The lines in the listing below are to be given again exactly, starting at the line holding "But the diffusion" and ending at the line holding "de característica biométrica.". Do not include pictures.

Exercise material section start

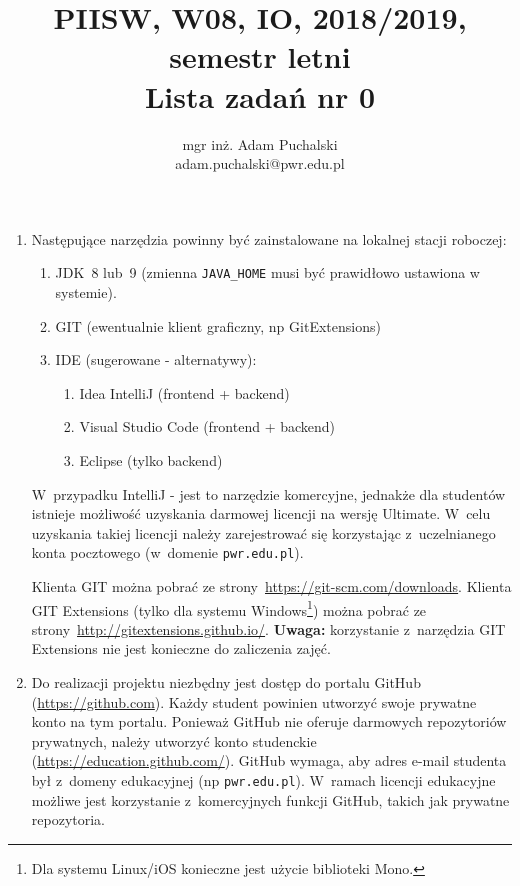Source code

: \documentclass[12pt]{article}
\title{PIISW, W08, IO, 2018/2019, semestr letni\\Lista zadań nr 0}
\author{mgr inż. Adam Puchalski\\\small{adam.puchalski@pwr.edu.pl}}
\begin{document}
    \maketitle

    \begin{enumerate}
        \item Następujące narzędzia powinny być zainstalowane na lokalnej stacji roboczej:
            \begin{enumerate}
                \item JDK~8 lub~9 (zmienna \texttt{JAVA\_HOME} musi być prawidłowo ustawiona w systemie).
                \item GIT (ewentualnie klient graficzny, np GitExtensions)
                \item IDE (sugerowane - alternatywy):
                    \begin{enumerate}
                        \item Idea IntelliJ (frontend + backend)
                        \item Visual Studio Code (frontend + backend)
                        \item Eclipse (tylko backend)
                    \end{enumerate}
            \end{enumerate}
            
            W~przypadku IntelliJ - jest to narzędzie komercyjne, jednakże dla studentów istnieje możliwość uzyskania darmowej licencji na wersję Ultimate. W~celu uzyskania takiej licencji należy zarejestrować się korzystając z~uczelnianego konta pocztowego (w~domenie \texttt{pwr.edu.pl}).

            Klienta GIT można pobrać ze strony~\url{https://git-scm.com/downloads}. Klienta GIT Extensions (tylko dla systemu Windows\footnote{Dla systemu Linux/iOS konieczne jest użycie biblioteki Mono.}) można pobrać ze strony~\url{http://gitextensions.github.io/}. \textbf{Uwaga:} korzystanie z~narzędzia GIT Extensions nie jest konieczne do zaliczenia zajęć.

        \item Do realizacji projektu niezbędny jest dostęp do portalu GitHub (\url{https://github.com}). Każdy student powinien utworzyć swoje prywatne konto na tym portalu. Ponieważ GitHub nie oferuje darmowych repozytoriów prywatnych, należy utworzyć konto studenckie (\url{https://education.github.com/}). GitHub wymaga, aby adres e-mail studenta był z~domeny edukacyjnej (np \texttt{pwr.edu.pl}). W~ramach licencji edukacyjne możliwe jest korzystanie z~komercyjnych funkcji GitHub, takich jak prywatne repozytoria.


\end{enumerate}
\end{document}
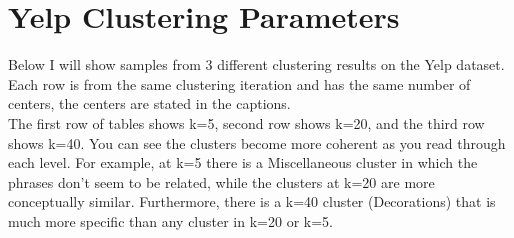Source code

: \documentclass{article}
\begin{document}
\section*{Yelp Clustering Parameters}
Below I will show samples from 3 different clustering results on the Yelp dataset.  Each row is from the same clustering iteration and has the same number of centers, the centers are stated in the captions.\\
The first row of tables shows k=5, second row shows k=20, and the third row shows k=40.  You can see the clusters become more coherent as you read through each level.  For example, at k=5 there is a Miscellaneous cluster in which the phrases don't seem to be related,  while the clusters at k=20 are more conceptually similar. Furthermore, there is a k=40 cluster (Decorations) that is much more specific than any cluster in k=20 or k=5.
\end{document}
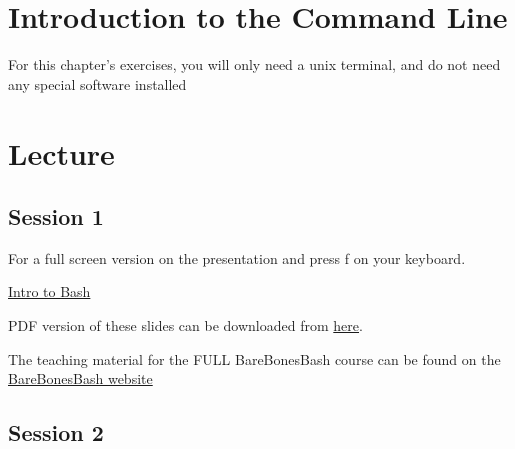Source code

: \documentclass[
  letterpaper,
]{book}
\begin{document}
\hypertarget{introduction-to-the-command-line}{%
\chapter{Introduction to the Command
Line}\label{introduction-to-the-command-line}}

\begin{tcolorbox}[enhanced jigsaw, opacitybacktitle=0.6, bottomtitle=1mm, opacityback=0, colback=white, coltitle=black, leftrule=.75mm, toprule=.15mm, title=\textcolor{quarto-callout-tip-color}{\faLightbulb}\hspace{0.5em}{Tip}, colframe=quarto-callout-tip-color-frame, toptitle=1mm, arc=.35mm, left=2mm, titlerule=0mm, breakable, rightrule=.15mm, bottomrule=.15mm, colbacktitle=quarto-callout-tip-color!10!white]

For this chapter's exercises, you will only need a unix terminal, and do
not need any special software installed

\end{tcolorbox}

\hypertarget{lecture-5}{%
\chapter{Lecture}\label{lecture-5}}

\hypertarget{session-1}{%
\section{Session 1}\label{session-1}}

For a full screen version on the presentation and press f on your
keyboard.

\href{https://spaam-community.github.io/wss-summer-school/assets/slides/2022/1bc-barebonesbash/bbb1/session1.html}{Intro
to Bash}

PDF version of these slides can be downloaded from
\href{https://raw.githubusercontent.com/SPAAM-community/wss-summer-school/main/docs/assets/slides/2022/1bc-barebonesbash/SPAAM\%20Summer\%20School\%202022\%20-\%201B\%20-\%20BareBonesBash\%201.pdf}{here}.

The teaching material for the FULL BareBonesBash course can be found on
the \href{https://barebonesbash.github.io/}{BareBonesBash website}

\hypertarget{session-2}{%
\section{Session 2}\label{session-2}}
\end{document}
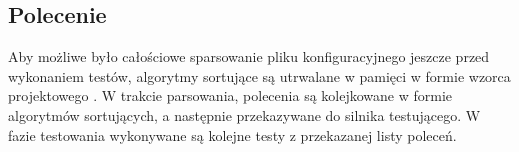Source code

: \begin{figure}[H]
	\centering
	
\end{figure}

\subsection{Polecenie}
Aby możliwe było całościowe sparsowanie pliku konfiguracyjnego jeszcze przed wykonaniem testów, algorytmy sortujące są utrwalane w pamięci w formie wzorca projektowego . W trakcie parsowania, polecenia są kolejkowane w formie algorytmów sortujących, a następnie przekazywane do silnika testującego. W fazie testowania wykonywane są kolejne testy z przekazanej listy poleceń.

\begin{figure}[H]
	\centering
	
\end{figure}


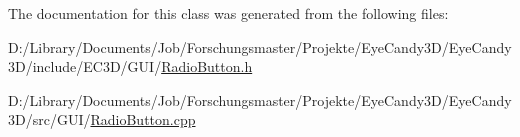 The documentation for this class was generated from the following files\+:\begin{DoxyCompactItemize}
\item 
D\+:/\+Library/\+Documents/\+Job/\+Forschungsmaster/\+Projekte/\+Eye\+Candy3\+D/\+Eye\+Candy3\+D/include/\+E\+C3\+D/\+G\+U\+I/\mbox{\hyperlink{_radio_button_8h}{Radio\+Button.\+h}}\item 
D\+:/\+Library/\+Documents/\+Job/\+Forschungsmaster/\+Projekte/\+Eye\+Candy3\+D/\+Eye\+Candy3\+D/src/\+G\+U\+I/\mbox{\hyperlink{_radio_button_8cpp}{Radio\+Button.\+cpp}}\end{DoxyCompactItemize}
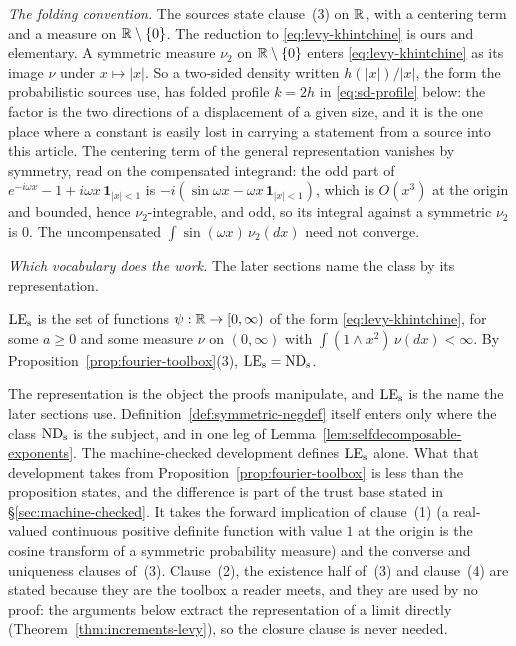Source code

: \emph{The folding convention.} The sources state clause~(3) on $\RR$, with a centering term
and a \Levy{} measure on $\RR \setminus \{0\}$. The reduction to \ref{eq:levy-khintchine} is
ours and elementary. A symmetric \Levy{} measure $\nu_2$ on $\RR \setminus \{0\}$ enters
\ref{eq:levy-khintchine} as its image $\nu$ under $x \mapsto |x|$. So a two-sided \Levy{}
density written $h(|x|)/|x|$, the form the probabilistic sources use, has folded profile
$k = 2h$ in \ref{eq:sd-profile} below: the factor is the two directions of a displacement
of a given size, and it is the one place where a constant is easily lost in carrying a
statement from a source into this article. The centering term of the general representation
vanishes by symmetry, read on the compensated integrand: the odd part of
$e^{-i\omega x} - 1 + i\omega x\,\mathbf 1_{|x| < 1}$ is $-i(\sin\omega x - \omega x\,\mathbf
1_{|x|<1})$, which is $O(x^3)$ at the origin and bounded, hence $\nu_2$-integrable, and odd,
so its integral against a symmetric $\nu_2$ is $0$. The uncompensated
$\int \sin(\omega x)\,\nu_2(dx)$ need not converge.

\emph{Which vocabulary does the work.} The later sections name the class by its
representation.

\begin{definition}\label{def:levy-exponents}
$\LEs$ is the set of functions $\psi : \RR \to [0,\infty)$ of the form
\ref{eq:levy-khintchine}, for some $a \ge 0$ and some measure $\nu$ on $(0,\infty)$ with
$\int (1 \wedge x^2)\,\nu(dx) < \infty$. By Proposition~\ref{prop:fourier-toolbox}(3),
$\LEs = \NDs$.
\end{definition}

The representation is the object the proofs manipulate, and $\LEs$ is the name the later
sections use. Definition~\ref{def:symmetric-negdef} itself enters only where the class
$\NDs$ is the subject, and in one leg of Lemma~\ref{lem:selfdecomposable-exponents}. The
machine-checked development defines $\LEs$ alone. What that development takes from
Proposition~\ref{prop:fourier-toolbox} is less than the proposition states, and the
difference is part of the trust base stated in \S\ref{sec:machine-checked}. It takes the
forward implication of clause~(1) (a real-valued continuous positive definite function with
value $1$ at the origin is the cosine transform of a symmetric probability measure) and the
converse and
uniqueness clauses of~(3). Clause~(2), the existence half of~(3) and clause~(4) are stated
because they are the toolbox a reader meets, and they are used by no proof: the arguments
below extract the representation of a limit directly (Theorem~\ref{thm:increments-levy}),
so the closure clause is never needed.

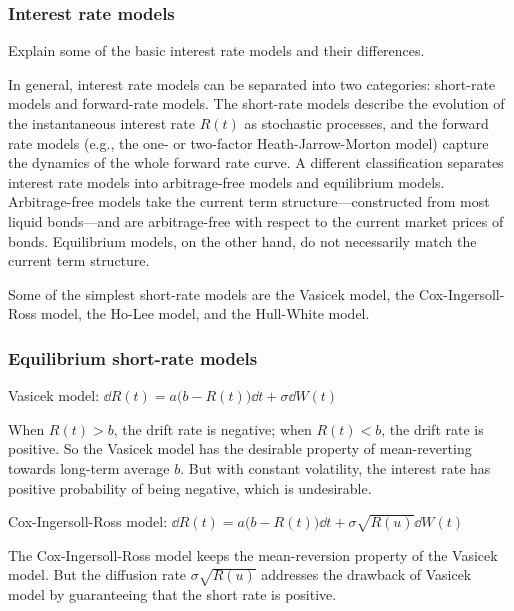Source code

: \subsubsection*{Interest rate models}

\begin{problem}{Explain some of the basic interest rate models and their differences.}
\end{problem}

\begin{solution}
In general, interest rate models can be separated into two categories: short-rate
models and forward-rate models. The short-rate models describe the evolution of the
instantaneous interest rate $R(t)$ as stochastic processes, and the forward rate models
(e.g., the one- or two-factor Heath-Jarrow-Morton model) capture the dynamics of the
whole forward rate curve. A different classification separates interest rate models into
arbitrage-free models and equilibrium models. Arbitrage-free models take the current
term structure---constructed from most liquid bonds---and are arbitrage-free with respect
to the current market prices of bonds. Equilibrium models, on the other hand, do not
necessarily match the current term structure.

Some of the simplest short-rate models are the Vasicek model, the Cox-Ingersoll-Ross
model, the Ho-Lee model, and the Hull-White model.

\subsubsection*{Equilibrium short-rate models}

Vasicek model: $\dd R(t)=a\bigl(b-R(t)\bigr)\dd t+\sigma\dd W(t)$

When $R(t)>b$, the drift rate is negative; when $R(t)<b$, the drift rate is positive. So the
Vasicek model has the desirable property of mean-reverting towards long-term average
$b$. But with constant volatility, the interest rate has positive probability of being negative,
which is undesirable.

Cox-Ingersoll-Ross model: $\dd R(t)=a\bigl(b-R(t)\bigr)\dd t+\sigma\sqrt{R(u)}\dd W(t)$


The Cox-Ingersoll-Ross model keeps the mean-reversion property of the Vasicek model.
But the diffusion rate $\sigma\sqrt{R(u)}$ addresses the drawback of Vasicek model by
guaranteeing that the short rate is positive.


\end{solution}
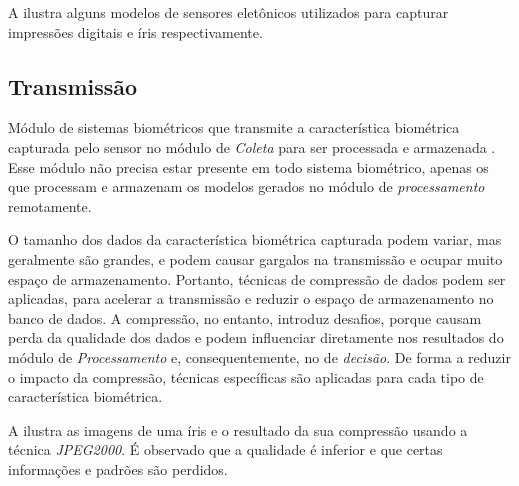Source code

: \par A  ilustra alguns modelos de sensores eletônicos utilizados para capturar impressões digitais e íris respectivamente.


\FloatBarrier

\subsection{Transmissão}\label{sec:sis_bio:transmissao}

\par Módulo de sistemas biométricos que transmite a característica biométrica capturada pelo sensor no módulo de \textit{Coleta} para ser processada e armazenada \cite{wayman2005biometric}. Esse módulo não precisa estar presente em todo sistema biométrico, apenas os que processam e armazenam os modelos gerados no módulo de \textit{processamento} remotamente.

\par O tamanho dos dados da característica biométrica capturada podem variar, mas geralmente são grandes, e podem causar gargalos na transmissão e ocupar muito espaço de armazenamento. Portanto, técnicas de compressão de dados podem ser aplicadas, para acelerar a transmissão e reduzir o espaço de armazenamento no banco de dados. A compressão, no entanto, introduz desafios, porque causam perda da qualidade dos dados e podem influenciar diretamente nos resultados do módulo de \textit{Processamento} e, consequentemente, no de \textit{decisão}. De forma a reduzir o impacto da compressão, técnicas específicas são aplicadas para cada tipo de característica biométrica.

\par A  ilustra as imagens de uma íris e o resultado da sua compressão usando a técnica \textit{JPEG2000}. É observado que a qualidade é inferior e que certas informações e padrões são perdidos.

Exercise material section end

Solution to this task:
But the diffusion rate $\sigma\sqrt{R(u)}$ addresses the drawback of Vasicek model by
guaranteeing that the short rate is positive.


\end{solution}
Source code

: \par A  ilustra alguns modelos de sensores eletônicos utilizados para capturar impressões digitais e íris respectivamente.


\FloatBarrier

\subsection{Transmissão}\label{sec:sis_bio:transmissao}

\par Módulo de sistemas biométricos que transmite a característica biométrica capturada pelo sensor no módulo de \textit{Coleta} para ser processada e armazenada \cite{wayman2005biometric}. Esse módulo não precisa estar presente em todo sistema biométrico, apenas os que processam e armazenam os modelos gerados no módulo de \textit{processamento} remotamente.

\par O tamanho dos dados da característica biométrica capturada podem variar, mas geralmente são grandes, e podem causar gargalos na transmissão e ocupar muito espaço de armazenamento. Portanto, técnicas de compressão de dados podem ser aplicadas, para acelerar a transmissão e reduzir o espaço de armazenamento no banco de dados. A compressão, no entanto, introduz desafios, porque causam perda da qualidade dos dados e podem influenciar diretamente nos resultados do módulo de \textit{Processamento} e, consequentemente, no de \textit{decisão}. De forma a reduzir o impacto da compressão, técnicas específicas são aplicadas para cada tipo de característica biométrica.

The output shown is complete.